Thursday, 27 June 2024

Questions without Notice

Wages

3:22 pm

Photo of Graham PerrettGraham Perrett (Moreton, Australian Labor Party) Share this | | Hansard source

My question is to the Minister for Employment and Workplace Relations. How is the Albanese Labor government helping deliver pay rises for Australian workers after a decade of low wages?

3:23 pm

Photo of Mr Tony BurkeMr Tony Burke (Watson, Australian Labor Party, Minister for Employment and Workplace Relations) Share this | | Hansard source

I want to thank the member for Moreton. He's a fine member from Queensland who wants to make sure that workers earn more and keep more of what they earn.

I was talking to a Queensland worker this morning who's a bit south of your area, at Tallebudgera. Deborah is an aged-care worker and Deborah was explaining to me that in the last round of pay rises, as a result of the aged care wage case—which those opposite refused to contribute to when the Albanese Labor government said that aged care workers deserved a decent pay rise—her pay went up $500 a fortnight. You look at the pressure that people are under with cost of living, and for Deborah that pay rise came through at the exact time that her mortgage went from fixed interest to variable. For her, it's been life-changing and has ensured that she could deal with cost of living. A wage increase that those opposite opposed, never would have delivered and didn't want us to deliver.
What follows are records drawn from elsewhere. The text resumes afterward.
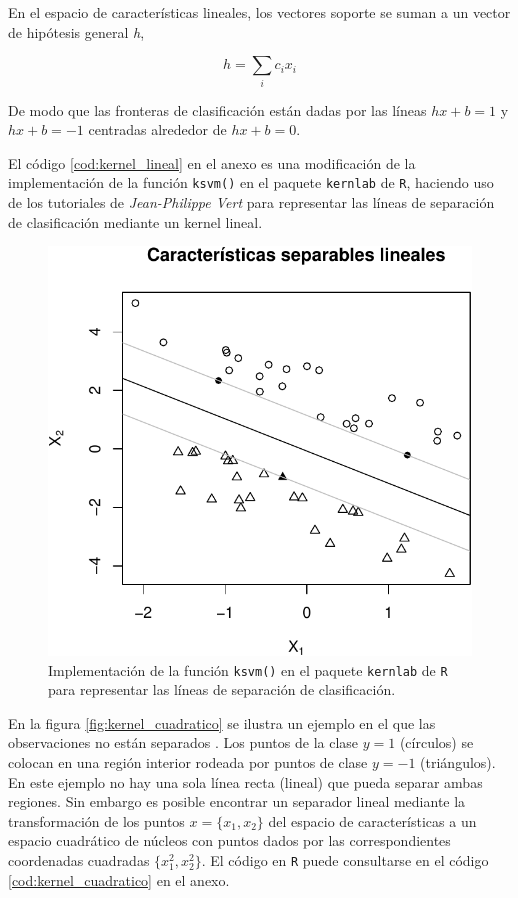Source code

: \documentclass[12pt,spanish,a4paper]{article}
\numberwithin{equation}{section}
\begin{document}
En el espacio de características lineales, los vectores soporte se suman
a un vector de hipótesis general \emph{h},

\begin{equation}
h = \sum_i c_i x_i
\end{equation}

De modo que las fronteras de clasificación están dadas por las líneas
\(hx + b = 1\) y \(hx + b = -1\) centradas alrededor de \(hx + b = 0\).

El código \ref{cod:kernel_lineal} en el anexo es una modificación de la
implementación de la función \texttt{ksvm()} en el paquete
\texttt{kernlab} de \texttt{R}, haciendo uso de los tutoriales de
\emph{Jean-Philippe Vert} para representar las líneas de separación de
clasificación mediante un kernel lineal.

\begin{figure}[h]

{\centering \includegraphics[width=0.8\linewidth]{graphics/svm/kernel_lineal-1} 

}

\caption{Implementación de la función {\tt ksvm()} en el paquete {\tt kernlab} de {\tt R} para representar las líneas de separación de clasificación.}\label{fig:kernel_lineal}
\end{figure}

\clearpage

En la figura \ref{fig:kernel_cuadratico} se ilustra un ejemplo en el que
las observaciones no están separados . Los puntos de la clase \(y = 1\)
(círculos) se colocan en una región interior rodeada por puntos de clase
\(y = -1\) (triángulos). En este ejemplo no hay una sola línea recta
(lineal) que pueda separar ambas regiones. Sin embargo es posible
encontrar un separador lineal mediante la transformación de los puntos
\(x = \{x_1, x_2\}\) del espacio de características a un espacio
cuadrático de núcleos con puntos dados por las correspondientes
coordenadas cuadradas \(\{x_1^2, x_2^2 \}\). El código en \texttt{R}
puede consultarse en el código \ref{cod:kernel_cuadratico} en el anexo.
\end{document}
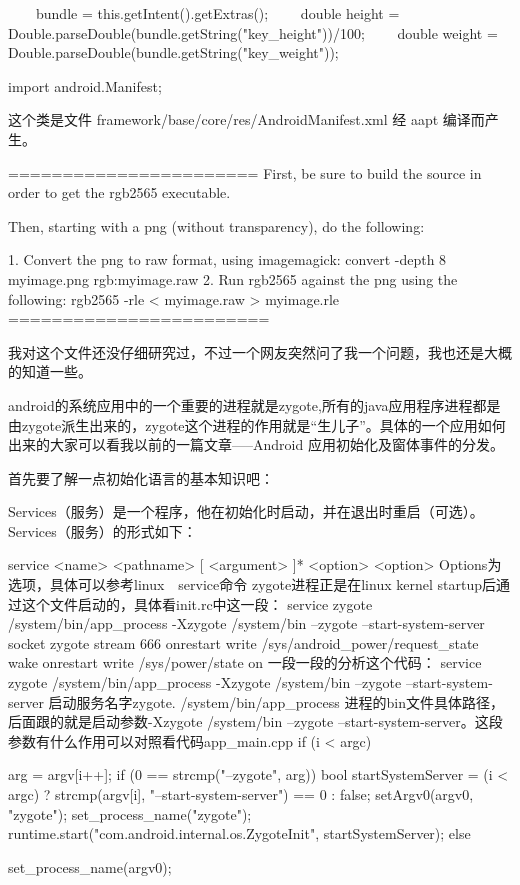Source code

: \documentclass{book}
\begin{document}
\begin{CJK}{UTF8}{gbsn}
{　　bundle = this.getIntent().getExtras();
　　double height = Double.parseDouble(bundle.getString("key_height"))/100;
　　double weight = Double.parseDouble(bundle.getString("key_weight"));





import android.Manifest;

这个类是文件 framework/base/core/res/AndroidManifest.xml 经 aapt 编译而产生。

=======================
First, be sure to build the source in order to get the rgb2565
executable.

Then, starting with a png (without transparency), do the following:

1. Convert the png to raw format, using imagemagick:
   convert -depth 8 myimage.png rgb:myimage.raw
2. Run rgb2565 against the png using the following:
   rgb2565 -rle < myimage.raw > myimage.rle
   ========================


我对这个文件还没仔细研究过，不过一个网友突然问了我一个问题，我也还是大概的知道一些。

    android的系统应用中的一个重要的进程就是zygote,所有的java应用程序进程都是由zygote派生出来的，zygote这个进程的作用就是“生儿子”。具体的一个应用如何出来的大家可以看我以前的一篇文章-----Android 应用初始化及窗体事件的分发。

   首先要了解一点初始化语言的基本知识吧：

Services（服务）是一个程序，他在初始化时启动，并在退出时重启（可选）。Services（服务）的形式如下：

       service <name> <pathname> [ <argument> ]*
          <option>
          <option>
Options为选项，具体可以参考linux　service命令
zygote进程正是在linux kernel startup后通过这个文件启动的，具体看init.rc中这一段：
service zygote /system/bin/app_process -Xzygote /system/bin --zygote --start-system-server
    socket zygote stream 666
    onrestart write /sys/android_power/request_state wake
    onrestart write /sys/power/state on
一段一段的分析这个代码：
service zygote /system/bin/app_process -Xzygote /system/bin --zygote --start-system-server
启动服务名字zygote.   /system/bin/app_process 进程的bin文件具体路径，后面跟的就是启动参数-Xzygote /system/bin --zygote --start-system-server。这段参数有什么作用可以对照看代码app_main.cpp
if (i < argc) {
        arg = argv[i++];
        if (0 == strcmp("--zygote", arg)) {
            bool startSystemServer = (i < argc) ? 
                    strcmp(argv[i], "--start-system-server") == 0 : false;
            setArgv0(argv0, "zygote");
            set_process_name("zygote");
           runtime.start("com.android.internal.os.ZygoteInit",
                startSystemServer);
        } else {
            set_process_name(argv0);

}}}
\end{CJK}
\end{document}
That's how you help people with the cost of living. You don't do it by building expensive nuclear reactors. Those pay rises mean different things for different people. Deborah was going through some of the different workers. She was telling me for herself, every second week she's got the grandchildren and described herself as 'a glutton for punishment'. She said at the workplace that she's at, overwhelmingly it's women in the workplace there. She said more than half of the women at that particular aged-care centre are on their own caring for their kids. She was saying, across that workforce, how much each story was different, but, for each person, the fact that wages are now moving is life changing for those workers.

There are millions of stories like Deborah's. There are 2.6 million people who are on the award system who are about to get pay increases. Everybody—a wage earner in the PAYE tax system is about to get a tax cut. People on enterprise agreements are getting pay rises. People are seeing their wages moving because of the Albanese Labor government. People are getting more job security because of the Albanese Labor government. The gender pay gap is closing because of laws that were changed under the Albanese Labor government. People are earning more and keeping more of what they earn because of the Albanese Labor government.

And every one of these changes has been opposed by those opposite—by an opposition that has one simple premise, which is that it wants people to have to work longer for less. You can't talk about the cost of living without wanting people to get paid more, and those opposite want people to get paid less.